What to work on: Output only the line that contains "at $p=2$, so its" and the lines after it, all verbatim, through the last one below.

Top of Materials provided

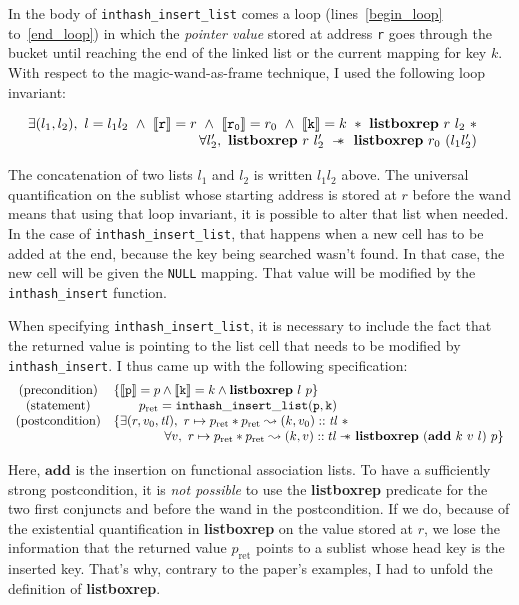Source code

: \documentclass[11pt]{article}
\def\ce{\lstinline[language=C, breaklines=true, columns=fixed]}
\newcommand{\wand}{-\kern-.6em\raisebox{-.659ex}{*}\ } %
\begin{document}
{In the body of \ce{inthash_insert_list} comes a loop (lines~\ref{begin_loop} to~\ref{end_loop}) in which the \emph{pointer value} stored at address \ce{r} goes through the bucket until reaching the end of the linked list or the current mapping for key $k$. With respect to the magic-wand-as-frame technique, I used the following loop invariant:

\[ \begin{array}{rl}
  \exists (l_1, l_2),\ l = l_1l_2\ \wedge\ \llbracket \mathtt{r} \rrbracket = r\ \wedge\ \llbracket \mathtt{r_0} \rrbracket = r_0\ \wedge\ \llbracket \mathtt{k} \rrbracket = k\ *\
   \mathbf{listboxrep}\ r\ l_2\ * & \\
   \forall l_2',\ \mathbf{listboxrep}\ r\ l_2'\ \wand\ \mathbf{listboxrep}\ r_0\ (l_1l_2') & \end{array}\]

The concatenation of two lists $l_1$ and $l_2$ is written $l_1l_2$ above. The universal quantification on the sublist whose starting address is stored at $r$ before the wand means that using that loop invariant, it is possible to alter that list when needed. In the case of \ce{inthash_insert_list}, that happens when a new cell has to be added at the end, because the key being searched wasn't found. In that case, the new cell will be given the \ce{NULL} mapping. That value will be modified by the \ce{inthash_insert} function.

When specifying \ce{inthash_insert_list}, it is necessary to include the fact that the returned value is pointing to the list cell that needs to be modified by \ce{inthash_insert}. I thus came up with the following specification:
\[ \begin{array}{cl}
   \mathrm{(precondition)} & \{ \llbracket \mathtt{p} \rrbracket = p \wedge \llbracket \mathtt{k} \rrbracket = k \wedge \mathbf{listboxrep}\ l\ p \}\\
  \mathrm{(statement)} & \qquad p_\mathrm{ret} = \mathtt{inthash\_insert\_list(p, k)}\\
  \mathrm{(postcondition)} & \{ \exists (r, v_0, \mathit{tl}),\ r \mapsto p_\mathrm{ret} * p_\mathrm{ret} \leadsto (k, v_0)::\mathit{tl}\ *\\
  & \qquad \qquad \forall v,\ r \mapsto p_\mathrm{ret} * p_\mathrm{ret} \leadsto (k, v)::tl \wand \mathbf{listboxrep}\ (\mathbf{add}\ k\ v\ l)\ p\}
\end{array} \]

Here, $\mathbf{add}$ is the insertion on functional association lists.
To have a sufficiently strong postcondition, it is \emph{not possible} to use the \textbf{listboxrep} predicate for the two first conjuncts and before the wand in the postcondition.
If we do, because of the existential quantification in \textbf{listboxrep} on the value stored at $r$, we lose the information that the returned value $p_\mathrm{ret}$ points to a sublist whose head key is the inserted key.
That's why, contrary to the paper's examples, I had to unfold the definition of \textbf{listboxrep}.

}
\end{document}
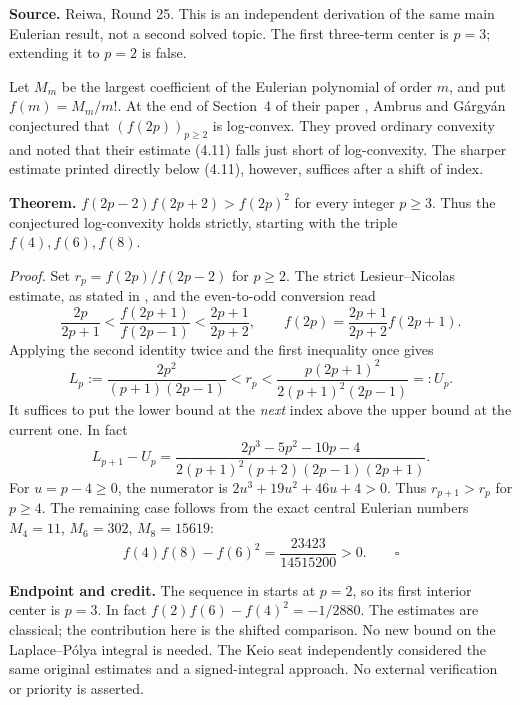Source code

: \documentclass[11pt,a4paper]{article}
\begin{document}
\label{section:R25R}

\noindent\textbf{Source.} Reiwa, Round 25. This is an independent derivation of the same main Eulerian result, not a second solved topic. The first three-term center is $p=3$; extending it to $p=2$ is false.



\begingroup

\setcounter{equation}{0}
\renewcommand{\theequation}{\thesection.\arabic{equation}}
\renewcommand{\theHequation}{R25R.\arabic{equation}}
Let $M_m$ be the largest coefficient of the Eulerian polynomial of order $m$, and
put $f(m)=M_m/m!$. At the end of Section~4 of their paper \cite{R25K:AG}, Ambrus and
G\'argy\'an conjectured that $(f(2p))_{p\ge2}$ is log-convex. They proved
ordinary convexity and noted that their estimate (4.11) falls just short of
log-convexity. The sharper estimate printed directly below (4.11), however,
suffices after a shift of index.

\textbf{Theorem.} $f(2p-2)f(2p+2)>f(2p)^2$ for every integer $p\ge3$.
Thus the conjectured log-convexity holds strictly, starting with the triple
$f(4),f(6),f(8)$.

\textit{Proof.} Set $r_p=f(2p)/f(2p-2)$ for $p\ge2$. The strict Lesieur--Nicolas
estimate, as stated in \cite[Theorem~4.2]{R25K:AG}, and the even-to-odd conversion
\cite[equation~(4.10)]{R25K:AG} read
\[
 \frac{2p}{2p+1}<\frac{f(2p+1)}{f(2p-1)}<\frac{2p+1}{2p+2},
 \qquad f(2p)=\frac{2p+1}{2p+2}f(2p+1).
\]
Applying the second identity twice and the first inequality once gives
\[
 L_p:=\frac{2p^2}{(p+1)(2p-1)}<r_p<
 \frac{p(2p+1)^2}{2(p+1)^2(2p-1)}=:U_p.
\]
It suffices to put the lower bound at the \emph{next} index above the upper
bound at the current one. In fact
\[
 L_{p+1}-U_p=
 \frac{2p^3-5p^2-10p-4}{2(p+1)^2(p+2)(2p-1)(2p+1)}.
\]
For $u=p-4\ge0$, the numerator is $2u^3+19u^2+46u+4>0$.
Thus $r_{p+1}>r_p$ for $p\ge4$.
The remaining case follows from the exact central Eulerian numbers
$M_4=11$, $M_6=302$, $M_8=15619$:
\[
 f(4)f(8)-f(6)^2=\frac{23423}{14515200}>0.\qquad\square
\]

\textbf{Endpoint and credit.} The sequence in \cite{R25K:AG} starts at $p=2$, so its
first interior center is $p=3$. In fact $f(2)f(6)-f(4)^2=-1/2880$.
The estimates are classical; the contribution here is the shifted
comparison. No new bound on the Laplace--P\'olya integral is needed.
The Keio seat independently considered the same original estimates and a
signed-integral approach. No external verification or priority is asserted.
\endgroup
\end{document}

Bottom of Materials provided

Response to this exercise:
\textbf{Endpoint and credit.} The sequence in \cite{R25K:AG} starts at $p=2$, so its
first interior center is $p=3$. In fact $f(2)f(6)-f(4)^2=-1/2880$.
The estimates are classical; the contribution here is the shifted
comparison. No new bound on the Laplace--P\'olya integral is needed.
The Keio seat independently considered the same original estimates and a
signed-integral approach. No external verification or priority is asserted.
\endgroup
\end{document}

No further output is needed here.